* Work instructions: Please report how many lines in the records below contain "Override". Reply with the number alone.

Items from a data source:
════════════════

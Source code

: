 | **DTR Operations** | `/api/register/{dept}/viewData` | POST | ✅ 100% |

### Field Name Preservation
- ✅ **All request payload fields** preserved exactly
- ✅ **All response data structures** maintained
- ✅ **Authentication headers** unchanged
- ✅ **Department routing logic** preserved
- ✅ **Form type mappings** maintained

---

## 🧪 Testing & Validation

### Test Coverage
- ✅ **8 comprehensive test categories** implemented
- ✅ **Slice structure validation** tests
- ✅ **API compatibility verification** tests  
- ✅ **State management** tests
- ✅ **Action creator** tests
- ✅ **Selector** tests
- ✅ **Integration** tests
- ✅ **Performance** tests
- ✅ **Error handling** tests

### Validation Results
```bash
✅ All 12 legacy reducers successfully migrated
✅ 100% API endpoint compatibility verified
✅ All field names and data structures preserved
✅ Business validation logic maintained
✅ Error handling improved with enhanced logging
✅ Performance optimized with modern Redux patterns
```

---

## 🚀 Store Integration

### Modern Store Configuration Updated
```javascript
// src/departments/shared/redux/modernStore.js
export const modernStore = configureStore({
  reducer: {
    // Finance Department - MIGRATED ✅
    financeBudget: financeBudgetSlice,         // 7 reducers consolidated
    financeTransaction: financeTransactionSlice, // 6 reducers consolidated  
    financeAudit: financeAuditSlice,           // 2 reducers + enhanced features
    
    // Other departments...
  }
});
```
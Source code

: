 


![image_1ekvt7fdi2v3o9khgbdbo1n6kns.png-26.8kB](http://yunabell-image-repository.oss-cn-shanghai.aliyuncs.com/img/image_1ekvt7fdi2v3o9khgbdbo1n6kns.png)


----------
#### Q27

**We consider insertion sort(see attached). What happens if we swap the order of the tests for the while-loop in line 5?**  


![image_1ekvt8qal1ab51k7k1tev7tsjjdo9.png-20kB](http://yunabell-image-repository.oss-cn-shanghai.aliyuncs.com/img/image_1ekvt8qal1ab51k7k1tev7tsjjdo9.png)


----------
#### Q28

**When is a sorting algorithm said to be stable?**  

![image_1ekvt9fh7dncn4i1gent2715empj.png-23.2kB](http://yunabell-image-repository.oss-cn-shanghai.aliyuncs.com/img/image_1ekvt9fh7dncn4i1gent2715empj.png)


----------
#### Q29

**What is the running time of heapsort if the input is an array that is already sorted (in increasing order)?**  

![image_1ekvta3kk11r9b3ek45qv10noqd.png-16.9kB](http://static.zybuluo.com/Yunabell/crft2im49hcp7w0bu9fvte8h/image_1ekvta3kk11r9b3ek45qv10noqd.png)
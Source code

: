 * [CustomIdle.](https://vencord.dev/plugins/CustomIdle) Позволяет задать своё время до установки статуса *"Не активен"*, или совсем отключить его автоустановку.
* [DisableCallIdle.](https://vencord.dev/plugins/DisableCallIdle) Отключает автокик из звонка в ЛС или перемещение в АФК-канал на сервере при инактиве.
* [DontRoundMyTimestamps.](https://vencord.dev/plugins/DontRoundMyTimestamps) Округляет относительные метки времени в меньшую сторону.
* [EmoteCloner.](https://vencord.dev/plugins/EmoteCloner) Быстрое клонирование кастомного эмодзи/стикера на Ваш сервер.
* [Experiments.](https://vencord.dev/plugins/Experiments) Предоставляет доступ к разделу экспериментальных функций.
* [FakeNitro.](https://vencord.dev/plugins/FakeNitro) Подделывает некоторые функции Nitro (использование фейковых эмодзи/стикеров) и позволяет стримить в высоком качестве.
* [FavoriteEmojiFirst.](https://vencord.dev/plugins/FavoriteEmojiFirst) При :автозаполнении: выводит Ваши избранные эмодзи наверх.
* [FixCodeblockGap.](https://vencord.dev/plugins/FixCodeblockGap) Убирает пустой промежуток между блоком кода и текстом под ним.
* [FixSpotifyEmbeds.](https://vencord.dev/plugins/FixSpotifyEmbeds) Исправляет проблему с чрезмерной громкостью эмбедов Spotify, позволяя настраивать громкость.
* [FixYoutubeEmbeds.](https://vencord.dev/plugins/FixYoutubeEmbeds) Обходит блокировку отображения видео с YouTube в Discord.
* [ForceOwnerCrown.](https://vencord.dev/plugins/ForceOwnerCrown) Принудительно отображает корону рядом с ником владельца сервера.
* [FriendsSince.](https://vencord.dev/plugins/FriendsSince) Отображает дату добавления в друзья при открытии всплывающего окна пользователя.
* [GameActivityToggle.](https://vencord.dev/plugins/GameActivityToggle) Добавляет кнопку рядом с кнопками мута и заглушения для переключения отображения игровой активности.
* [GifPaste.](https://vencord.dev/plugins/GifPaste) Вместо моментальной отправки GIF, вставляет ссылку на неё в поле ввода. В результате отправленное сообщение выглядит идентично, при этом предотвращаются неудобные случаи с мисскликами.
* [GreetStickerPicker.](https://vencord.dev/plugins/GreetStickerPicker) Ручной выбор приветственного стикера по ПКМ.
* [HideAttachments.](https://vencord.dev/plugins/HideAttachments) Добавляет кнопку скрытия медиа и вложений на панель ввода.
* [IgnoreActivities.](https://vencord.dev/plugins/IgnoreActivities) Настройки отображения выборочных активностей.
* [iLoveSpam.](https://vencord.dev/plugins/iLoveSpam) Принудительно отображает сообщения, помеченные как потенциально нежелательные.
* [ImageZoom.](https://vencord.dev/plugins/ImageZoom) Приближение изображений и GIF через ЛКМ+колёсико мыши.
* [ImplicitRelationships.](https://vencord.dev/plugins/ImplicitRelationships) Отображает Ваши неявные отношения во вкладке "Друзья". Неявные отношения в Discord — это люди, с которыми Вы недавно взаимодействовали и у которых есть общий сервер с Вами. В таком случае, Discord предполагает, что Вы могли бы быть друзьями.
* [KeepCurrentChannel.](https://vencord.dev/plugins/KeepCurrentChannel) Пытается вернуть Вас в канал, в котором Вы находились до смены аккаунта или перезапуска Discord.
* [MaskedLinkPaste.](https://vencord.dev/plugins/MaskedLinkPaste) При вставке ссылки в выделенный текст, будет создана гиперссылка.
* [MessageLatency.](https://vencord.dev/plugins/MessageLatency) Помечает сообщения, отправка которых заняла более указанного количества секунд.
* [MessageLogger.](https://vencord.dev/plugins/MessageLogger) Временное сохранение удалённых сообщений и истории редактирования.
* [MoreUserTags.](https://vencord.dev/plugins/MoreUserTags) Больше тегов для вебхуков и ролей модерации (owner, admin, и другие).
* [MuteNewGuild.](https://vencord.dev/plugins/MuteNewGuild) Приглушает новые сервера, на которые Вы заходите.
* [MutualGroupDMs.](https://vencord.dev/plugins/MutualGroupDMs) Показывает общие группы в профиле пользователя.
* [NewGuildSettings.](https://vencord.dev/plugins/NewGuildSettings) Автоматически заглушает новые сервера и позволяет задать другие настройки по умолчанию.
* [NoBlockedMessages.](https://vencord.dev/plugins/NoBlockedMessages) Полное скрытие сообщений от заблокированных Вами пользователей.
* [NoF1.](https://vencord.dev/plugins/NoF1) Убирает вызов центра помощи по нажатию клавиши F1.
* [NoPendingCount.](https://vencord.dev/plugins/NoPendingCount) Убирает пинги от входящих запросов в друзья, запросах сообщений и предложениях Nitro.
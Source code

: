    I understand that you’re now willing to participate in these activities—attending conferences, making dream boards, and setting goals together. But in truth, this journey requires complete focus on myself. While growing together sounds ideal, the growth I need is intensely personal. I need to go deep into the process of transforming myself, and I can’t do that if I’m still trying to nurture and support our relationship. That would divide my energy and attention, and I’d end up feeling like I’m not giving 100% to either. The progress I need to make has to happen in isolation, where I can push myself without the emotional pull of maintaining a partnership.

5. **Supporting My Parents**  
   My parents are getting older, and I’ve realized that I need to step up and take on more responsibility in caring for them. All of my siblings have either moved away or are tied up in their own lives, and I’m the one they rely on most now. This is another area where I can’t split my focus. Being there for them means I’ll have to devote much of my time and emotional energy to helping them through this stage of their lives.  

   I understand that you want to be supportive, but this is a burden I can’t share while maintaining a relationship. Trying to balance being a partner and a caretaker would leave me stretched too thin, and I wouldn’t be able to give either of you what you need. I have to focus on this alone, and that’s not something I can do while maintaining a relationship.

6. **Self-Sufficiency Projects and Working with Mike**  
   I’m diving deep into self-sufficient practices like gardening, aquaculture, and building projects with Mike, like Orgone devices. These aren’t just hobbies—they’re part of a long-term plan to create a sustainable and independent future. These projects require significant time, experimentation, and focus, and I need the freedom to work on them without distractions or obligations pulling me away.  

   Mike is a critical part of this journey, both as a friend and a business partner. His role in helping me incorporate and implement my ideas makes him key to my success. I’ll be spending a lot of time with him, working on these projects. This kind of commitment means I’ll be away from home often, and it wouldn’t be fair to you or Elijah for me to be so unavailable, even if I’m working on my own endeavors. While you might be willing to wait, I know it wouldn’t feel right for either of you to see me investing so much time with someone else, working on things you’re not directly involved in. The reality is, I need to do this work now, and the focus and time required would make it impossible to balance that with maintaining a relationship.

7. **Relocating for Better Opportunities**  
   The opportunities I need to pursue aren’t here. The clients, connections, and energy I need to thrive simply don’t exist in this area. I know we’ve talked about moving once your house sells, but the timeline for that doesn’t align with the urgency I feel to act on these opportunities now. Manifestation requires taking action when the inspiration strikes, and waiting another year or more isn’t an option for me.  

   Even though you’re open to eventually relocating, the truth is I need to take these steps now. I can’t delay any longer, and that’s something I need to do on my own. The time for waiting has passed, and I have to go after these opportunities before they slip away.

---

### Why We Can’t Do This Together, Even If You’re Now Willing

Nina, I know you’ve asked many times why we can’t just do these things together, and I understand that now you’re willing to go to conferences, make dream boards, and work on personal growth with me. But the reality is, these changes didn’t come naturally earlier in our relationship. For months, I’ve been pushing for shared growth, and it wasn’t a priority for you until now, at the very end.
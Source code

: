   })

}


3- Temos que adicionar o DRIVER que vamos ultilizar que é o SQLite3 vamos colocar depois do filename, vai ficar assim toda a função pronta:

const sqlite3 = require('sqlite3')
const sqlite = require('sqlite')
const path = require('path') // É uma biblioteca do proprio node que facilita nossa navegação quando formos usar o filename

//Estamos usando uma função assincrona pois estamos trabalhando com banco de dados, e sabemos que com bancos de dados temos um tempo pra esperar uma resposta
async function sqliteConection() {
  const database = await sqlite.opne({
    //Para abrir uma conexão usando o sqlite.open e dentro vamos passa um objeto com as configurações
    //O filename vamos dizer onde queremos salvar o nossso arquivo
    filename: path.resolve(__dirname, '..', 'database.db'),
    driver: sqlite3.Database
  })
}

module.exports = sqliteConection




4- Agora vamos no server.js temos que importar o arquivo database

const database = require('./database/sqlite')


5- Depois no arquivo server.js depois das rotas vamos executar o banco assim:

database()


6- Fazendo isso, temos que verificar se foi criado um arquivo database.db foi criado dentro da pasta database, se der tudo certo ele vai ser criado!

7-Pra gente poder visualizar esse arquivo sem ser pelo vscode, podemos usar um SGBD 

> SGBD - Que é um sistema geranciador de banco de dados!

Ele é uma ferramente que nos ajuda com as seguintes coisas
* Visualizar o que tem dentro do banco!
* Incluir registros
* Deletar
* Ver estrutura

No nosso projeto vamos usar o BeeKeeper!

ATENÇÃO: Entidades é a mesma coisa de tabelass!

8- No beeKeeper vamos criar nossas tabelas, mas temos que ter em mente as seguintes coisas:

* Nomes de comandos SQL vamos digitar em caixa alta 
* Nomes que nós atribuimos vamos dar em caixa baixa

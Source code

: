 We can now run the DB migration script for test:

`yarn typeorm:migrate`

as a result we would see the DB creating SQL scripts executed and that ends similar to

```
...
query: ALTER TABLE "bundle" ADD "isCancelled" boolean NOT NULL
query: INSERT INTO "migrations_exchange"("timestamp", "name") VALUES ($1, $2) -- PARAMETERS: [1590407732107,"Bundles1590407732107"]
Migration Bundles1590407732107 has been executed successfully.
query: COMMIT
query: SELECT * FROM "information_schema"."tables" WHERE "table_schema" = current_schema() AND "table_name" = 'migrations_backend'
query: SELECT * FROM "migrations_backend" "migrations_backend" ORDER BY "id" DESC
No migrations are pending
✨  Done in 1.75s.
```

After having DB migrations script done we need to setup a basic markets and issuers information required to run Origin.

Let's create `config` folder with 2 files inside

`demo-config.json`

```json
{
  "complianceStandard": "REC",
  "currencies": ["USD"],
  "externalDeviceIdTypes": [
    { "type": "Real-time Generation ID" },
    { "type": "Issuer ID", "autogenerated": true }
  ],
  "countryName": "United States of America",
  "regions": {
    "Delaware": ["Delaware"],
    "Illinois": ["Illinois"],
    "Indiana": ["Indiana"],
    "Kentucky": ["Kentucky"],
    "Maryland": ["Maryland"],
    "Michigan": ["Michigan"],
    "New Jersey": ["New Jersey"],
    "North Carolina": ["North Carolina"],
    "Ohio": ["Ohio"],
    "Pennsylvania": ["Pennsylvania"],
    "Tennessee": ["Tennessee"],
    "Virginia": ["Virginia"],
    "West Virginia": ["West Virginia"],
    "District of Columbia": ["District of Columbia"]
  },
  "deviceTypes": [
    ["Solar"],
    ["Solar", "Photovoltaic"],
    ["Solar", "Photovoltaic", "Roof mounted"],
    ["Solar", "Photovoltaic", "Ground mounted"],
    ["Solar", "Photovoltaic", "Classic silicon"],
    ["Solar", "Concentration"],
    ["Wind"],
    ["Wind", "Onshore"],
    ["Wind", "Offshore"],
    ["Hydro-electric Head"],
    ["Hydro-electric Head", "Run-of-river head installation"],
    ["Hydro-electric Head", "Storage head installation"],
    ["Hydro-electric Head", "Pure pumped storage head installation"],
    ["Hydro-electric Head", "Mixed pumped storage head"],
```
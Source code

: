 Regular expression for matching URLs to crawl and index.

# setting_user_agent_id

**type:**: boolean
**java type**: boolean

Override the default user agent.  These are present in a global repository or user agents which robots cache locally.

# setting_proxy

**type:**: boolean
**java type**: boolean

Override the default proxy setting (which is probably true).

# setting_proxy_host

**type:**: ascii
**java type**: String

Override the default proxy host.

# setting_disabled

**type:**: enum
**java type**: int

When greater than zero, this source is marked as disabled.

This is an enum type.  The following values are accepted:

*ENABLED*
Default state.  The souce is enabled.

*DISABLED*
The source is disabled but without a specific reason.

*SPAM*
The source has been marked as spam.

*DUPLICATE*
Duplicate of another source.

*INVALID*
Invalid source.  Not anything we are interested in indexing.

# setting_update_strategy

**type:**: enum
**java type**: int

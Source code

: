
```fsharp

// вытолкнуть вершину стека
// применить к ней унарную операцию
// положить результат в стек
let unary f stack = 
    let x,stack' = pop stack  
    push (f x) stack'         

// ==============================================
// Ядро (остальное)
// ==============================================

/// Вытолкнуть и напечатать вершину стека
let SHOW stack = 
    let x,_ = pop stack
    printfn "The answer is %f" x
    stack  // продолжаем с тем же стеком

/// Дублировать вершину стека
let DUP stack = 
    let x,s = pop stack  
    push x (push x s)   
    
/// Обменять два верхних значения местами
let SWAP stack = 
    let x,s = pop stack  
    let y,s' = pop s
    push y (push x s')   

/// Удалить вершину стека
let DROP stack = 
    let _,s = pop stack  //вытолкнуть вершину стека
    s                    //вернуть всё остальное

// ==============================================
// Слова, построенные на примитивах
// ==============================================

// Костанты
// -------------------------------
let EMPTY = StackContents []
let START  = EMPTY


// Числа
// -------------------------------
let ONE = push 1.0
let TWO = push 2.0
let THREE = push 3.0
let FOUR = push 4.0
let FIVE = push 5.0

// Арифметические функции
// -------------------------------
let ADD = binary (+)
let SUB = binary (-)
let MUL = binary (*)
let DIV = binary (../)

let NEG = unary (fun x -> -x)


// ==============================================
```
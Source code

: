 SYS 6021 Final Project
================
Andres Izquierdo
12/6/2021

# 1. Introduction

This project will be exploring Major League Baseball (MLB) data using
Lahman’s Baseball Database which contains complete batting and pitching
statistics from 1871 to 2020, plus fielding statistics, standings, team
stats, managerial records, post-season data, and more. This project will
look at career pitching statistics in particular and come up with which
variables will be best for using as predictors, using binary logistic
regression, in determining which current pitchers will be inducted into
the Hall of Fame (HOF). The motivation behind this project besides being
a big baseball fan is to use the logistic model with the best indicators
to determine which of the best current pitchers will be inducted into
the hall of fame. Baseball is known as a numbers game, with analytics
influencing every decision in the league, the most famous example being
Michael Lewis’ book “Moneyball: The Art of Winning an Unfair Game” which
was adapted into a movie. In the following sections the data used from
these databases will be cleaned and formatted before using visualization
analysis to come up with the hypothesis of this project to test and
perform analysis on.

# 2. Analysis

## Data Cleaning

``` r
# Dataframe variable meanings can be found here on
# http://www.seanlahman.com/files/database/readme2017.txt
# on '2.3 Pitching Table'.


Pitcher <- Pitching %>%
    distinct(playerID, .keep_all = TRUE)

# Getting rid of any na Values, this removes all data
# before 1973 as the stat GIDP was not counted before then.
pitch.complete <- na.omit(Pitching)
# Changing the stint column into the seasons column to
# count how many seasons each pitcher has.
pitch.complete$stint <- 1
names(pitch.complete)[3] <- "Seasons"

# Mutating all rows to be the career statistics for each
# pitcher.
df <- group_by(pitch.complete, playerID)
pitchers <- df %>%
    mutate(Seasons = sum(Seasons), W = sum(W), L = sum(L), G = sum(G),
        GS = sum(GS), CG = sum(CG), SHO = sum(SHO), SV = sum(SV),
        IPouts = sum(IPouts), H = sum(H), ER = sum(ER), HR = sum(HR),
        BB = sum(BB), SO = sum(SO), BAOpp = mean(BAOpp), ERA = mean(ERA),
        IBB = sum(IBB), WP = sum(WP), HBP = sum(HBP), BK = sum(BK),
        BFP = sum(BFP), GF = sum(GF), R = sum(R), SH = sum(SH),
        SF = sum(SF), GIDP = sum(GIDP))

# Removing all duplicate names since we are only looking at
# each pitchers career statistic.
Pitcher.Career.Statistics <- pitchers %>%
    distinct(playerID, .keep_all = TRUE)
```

════════════════

* Exercise output: 3